Sociodemographic variables such as gender, age, education and the Katz20 and Lawton21 indices were obtained from the comprehensive geriatric assessment.

Patients with severe or uncontrolled toxic, metabolic, infectious or vascular neurological diseases; uncontrolled psychiatric disorders, such as depression and/or schizophrenia; heart, liver or kidney disease; cancer; or any other uncontrolled systemic disease were excluded.

Statistical analysis

The validity of the instrument's content was already established by the original authors in 2005.9 To that effect, Spearman's correlation coefficient was used to determine the validity of the construct (convergence) by comparing the MoCA-E to the MMSE (standardised by education and age.22 Analysis of variance (ANOVA) was used to evaluate the sociodemographic differences, as well as to establish the criterion validity on testing the MoCA-E's performance against the reference standard (clinical assessment) among the three groups.

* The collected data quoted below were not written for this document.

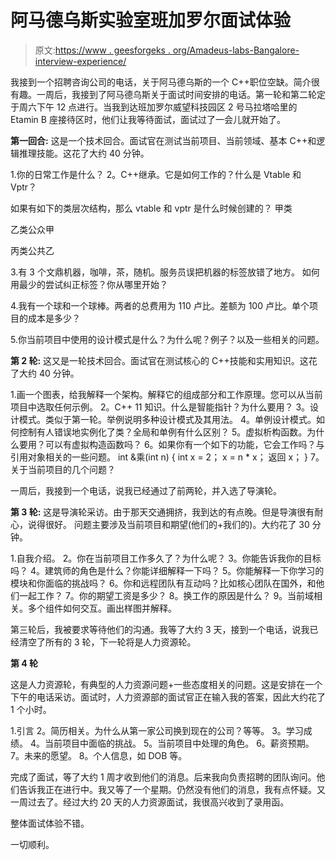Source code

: # 阿马德乌斯实验室班加罗尔面试体验

> 原文:[https://www . geesforgeks . org/Amadeus-labs-Bangalore-interview-experience/](https://www.geeksforgeeks.org/amadeus-labs-bangalore-interview-experience/)

我接到一个招聘咨询公司的电话，关于阿马德乌斯的一个 C++职位空缺。简介很有趣。一周后，我接到了阿马德乌斯关于面试时间安排的电话。第一轮和第二轮定于周六下午 12 点进行。当我到达班加罗尔威望科技园区 2 号马拉塔哈里的 Etamin B 座接待区时，他们让我等待面试，面试过了一会儿就开始了。

**第一回合:**
这是一个技术回合。面试官在测试当前项目、当前领域、基本 C++和逻辑推理技能。这花了大约 40 分钟。

1.你的日常工作是什么？
2。C++继承。它是如何工作的？什么是 Vtable 和 Vptr？

如果有如下的类层次结构，那么 vtable 和 vptr 是什么时候创建的？
甲类

乙类公众甲

丙类公共乙

3.有 3 个文鼎机器，咖啡，茶，随机。服务员误把机器的标签放错了地方。
如何用最少的尝试纠正标签？你从哪里开始？

4.我有一个球和一个球棒。两者的总费用为 110 卢比。差额为 100 卢比。单个项目的成本是多少？

5.你当前项目中使用的设计模式是什么？为什么呢？例子？以及一些相关的问题。

**第 2 轮:**
这又是一轮技术回合。面试官在测试核心的 C++技能和实用知识。这花了大约 40 分钟。

1.画一个图表，给我解释一个架构。解释它的组成部分和工作原理。您可以从当前项目中选取任何示例。
2。C++ 11 知识。什么是智能指针？为什么要用？
3。设计模式。类似于第一轮。举例说明多种设计模式及其用法。
4。单例设计模式。如何控制有人错误地实例化了类？全局和单例有什么区别？
5。虚拟析构函数。为什么要用？可以有虚拟构造函数吗？
6。如果你有一个如下的功能，它会工作吗？与引用对象相关的一些问题。
int &乘(int n)
{
int x = 2；
x = n * x；
返回 x；
}
7。关于当前项目的几个问题？

一周后，我接到一个电话，说我已经通过了前两轮，并入选了导演轮。

**第 3 轮:**
这是导演轮采访。由于那天交通拥挤，我到达的有点晚。但是导演很有耐心，说得很好。
问题主要涉及当前项目和期望(他们的+我们的)。大约花了 30 分钟。

1.自我介绍。
2。你在当前项目工作多久了？为什么呢？
3。你能告诉我你的目标吗？
4。建筑师的角色是什么？你能详细解释一下吗？
5。你能解释一下你学习的模块和你面临的挑战吗？
6。你和远程团队有互动吗？比如核心团队在国外，和他们一起工作？
7。你的期望工资是多少？
8。换工作的原因是什么？
9。当前域相关。多个组件如何交互。画出样图并解释。

第三轮后，我被要求等待他们的沟通。我等了大约 3 天，接到一个电话，说我已经清空了所有的 3 轮，下一轮将是人力资源轮。

**第 4 轮**

这是人力资源轮，有典型的人力资源问题+一些态度相关的问题。这是安排在一个下午的电话采访。面试时，人力资源部的面试官正在输入我的答案，因此大约花了 1 个小时。

1.引言
2。简历相关。为什么从第一家公司换到现在的公司？等等。
3。学习成绩。
4。当前项目中面临的挑战。
5。当前项目中处理的角色。
6。薪资预期。
7。未来的愿望。
8。个人信息，如 DOB 等。

完成了面试，等了大约 1 周才收到他们的消息。后来我向负责招聘的团队询问。他们告诉我正在进行中。我又等了一个星期。仍然没有他们的消息，我有点怀疑。又一周过去了。经过大约 20 天的人力资源面试，我很高兴收到了录用函。

整体面试体验不错。

一切顺利。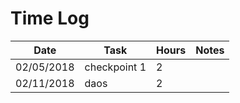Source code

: # Time Log

| Date | Task | Hours | Notes|
|------|------|-------|------|
|02/05/2018 | checkpoint 1| 2 | |
|02/11/2018 | daos| 2 | |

Reliability was analysed using test-retest from estimating the intraclass correlation coefficient in a three-month interval; 23 CHG subjects, 23 with MCI and 23 with dementia were reassessed by two different observers who did not know their clinical diagnosis (APG, SGAN).

To determine the internal consistency index, Cronbach's coefficient was applied,23 which is considered very good if >0.80; good from 0.70 to 0.80; moderate from 0.45 to 0.60 and poor if <0.45. To determine concordance, we compared the result obtained on each of the instruments with the clinical diagnosis using the kappa coefficient, with a degree of agreement ≥0.45 deemed acceptable.24,25

Receiver operating characteristic (ROC) curves were constructed and area under the curve was calculated to estimate sensitivity, specificity, the positive predictive value (PPV) and the negative predictive value (NPV) (95% confidence intervals [95% CI]).26

Finally, a multinomial regression model was constructed to determine the association of age and education with MoCA-E performance both in the MCI and dementia groups.

The SPSS software package, version 20.0 for Windows (SPSS Inc.; Chicago, IL, USA), was used for the statistical analysis. The protocol was approved by the Institutional Ethics Committee (REF. 1158).

Results

The mean age was 70.0±1.1 years in the CHG, 75.0±6.2 in the MCI group and 82.0±5.8 in the dementia group (p<0.001). 80.4% were female and the mean education level in the CHG was 12.4±3.7 years; in the MCI and dementia groups it was 10.0±5.6 and 9.5±5.8 years, respectively (p=0.008).

Table 1 shows the comparative analysis of the sociodemographic characteristics and the psychometric performance among the participants. The total mean score of the MoCA-E was 27.2±1.8 in the CHG, 22.9±2.9 in the MCI group and 13.6±4.9 in the dementia group (p<0.001).

Table 1.

Clinical and cognitive characteristics of the groups.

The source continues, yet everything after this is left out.